> [Instructions for the task]
The data below should be copied out exactly, with its pictures omitted.

> [Data records]
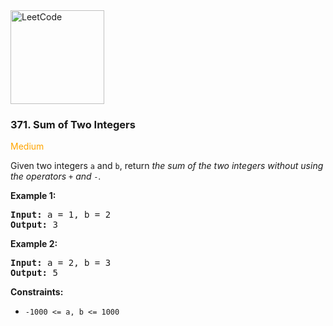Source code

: <a href="https://leetcode.com/problems/sum-of-two-integers/">
    <img src="https://assets.leetcode.com/static_assets/public/webpack_bundles/images/logo-dark.e99485d9b.svg"
        style="width:150px" alt="LeetCode"/>
</a>

### 371. Sum of Two Integers

<span style="color:orange">Medium</span>

Given two integers `a` and `b`, return _the sum of the two integers without
using the operators `+` and `-`._

__Example 1:__
<pre>
<b>Input:</b> a = 1, b = 2
<b>Output:</b> 3
</pre>

__Example 2:__
<pre>
<b>Input:</b> a = 2, b = 3
<b>Output:</b> 5
</pre>

__Constraints:__

* `-1000 <= a, b <= 1000`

> [Solution to this problem]
Source code

: <a href="https://leetcode.com/problems/sum-of-two-integers/">
    <img src="https://assets.leetcode.com/static_assets/public/webpack_bundles/images/logo-dark.e99485d9b.svg"
        style="width:150px" alt="LeetCode"/>
</a>

### 371. Sum of Two Integers

<span style="color:orange">Medium</span>

Given two integers `a` and `b`, return _the sum of the two integers without
using the operators `+` and `-`._

__Example 1:__
<pre>
<b>Input:</b> a = 1, b = 2
<b>Output:</b> 3
</pre>

__Example 2:__
<pre>
<b>Input:</b> a = 2, b = 3
<b>Output:</b> 5
</pre>

__Constraints:__

* `-1000 <= a, b <= 1000`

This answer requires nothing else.